Yes, if you haven’t heard: the first somewhat obscure alcoholic drink du jour of 2013 is Sherry. In most folks’ minds, the humble fortified wine is that cooking thing you keep in the cabinet and splash on meats or risottos.
But I’m not here to demystify the Sherry. I’m here to help you hop on the bandwagon with gin driving and your new best friend Sherry seated shotgun.
So what kind of drinks can we mix up?
Alaska + 1
While we’ve previously covered the Alaska Cocktail on this site, you might not realize that there are a couple of variations on it. I’m not in sleuthing mode, so let’s just say the origins are muddy but some variation of this recipe has floated around cocktail blogs for some time.
The Alaska #2 Cocktail
4 parts gin
1 part green chartreuse
1 part dry sherry [such as a Manzanilla or the like]
Shake w/ ice and Strain into a cocktail glass. Serve with no garnish.
This drink is somewhat martini like, and the green chartreuse is powerful. But I think that the Dry Sherry provides a nice counter note, and it has more power than vermouth. Overall, you’re still going to be tasting a lot of chartreuse, but the dry sherry adds a nice, moderating sweetness to the cocktail.
Put on your Finest
This is the best known and perhaps most famous of the Sherry + Gin cocktails. Dating back to the Waldorf-Astoria bar, the Tuxedo club dates to a time of modest, but wealthy way of life in the late 19th century.
The Tuxedo Cocktail
2 parts gin
1 part dry sherry
1 dash Amer Picon [orange bitters will do in a pinch]
Shake w/ ice and strain into a cocktail glass. No garnish required.
Another “martini” type drink. Fans of stiffer martinis might appreciate the tuxedo with the ratio dialed down a notch. Sherry in this quantity adds a nice note. I didn’t have any Amer Picon, so I used Orange Bitters, but purportedly folks if you can find them, the Amer Picon really makes this drink.

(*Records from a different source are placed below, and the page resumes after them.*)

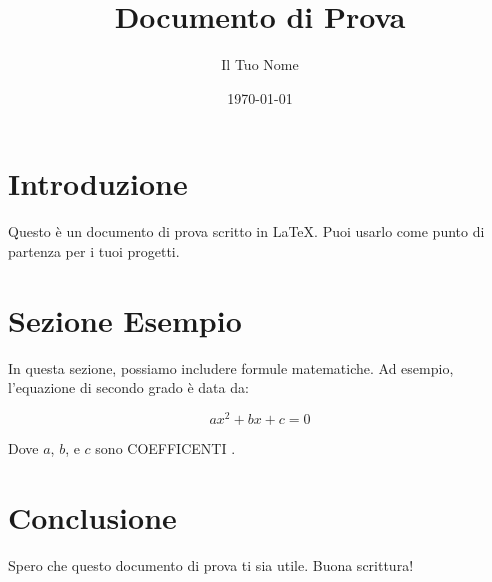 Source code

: \documentclass{article}
\title{Documento di Prova}
\author{Il Tuo Nome}
\date{\today}
\begin{document}
\maketitle

\section{Introduzione}
Questo è un documento di prova scritto in \LaTeX. Puoi usarlo come punto di partenza per i tuoi progetti.

\section{Sezione Esempio}
In questa sezione, possiamo includere formule matematiche. Ad esempio, l'equazione di secondo grado è data da:

\[
ax^2 + bx + c = 0
\]


Dove \(a\), \(b\), e \(c\) sono COEFFICENTI .


\section{Conclusione}
Spero che questo documento di prova ti sia utile. Buona scrittura!
\end{document}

A Renaissance of Sorts [for Sherry]
Well let’s close with something that’s a bit more out there. You’re going to see the familiar “martini” style relationship between gin and sherry, but this one adds something not often seen in the world of juniper spirits and fortified wines. That’s right: cream.
3 parts gin
1 part dry sherry
2 tsbp. half and half [a lighter cream]
Shake w/ ice and strain into a cocktail glass. Sprinkle the top w/ a dash of cinnamon, a dash of nutmeg and a dash of powdered allspice. Basically you want a total of one shake of mixed baking spice.
Well it’s creamy, it’s rich. And it’s somewhat unexpected. Sherry and baking spices are great companions, and if you break out a really nice contemporary gin that embraces those kind of earthy kitchen-at-Christmas sort of moments, you’re going to be on a winning path.
Alright folks, there you have it. 3 suggestions for drinks to make that take advantage of the season’s trendiest alcohol. But don’t just use these recipes rote. Take advantage of Sherry’s similarity to vermouth and experiment with it in your usual martini recipe. Or substitute it for dry vermouth in other drinks. Dare I say, I think it does some good things.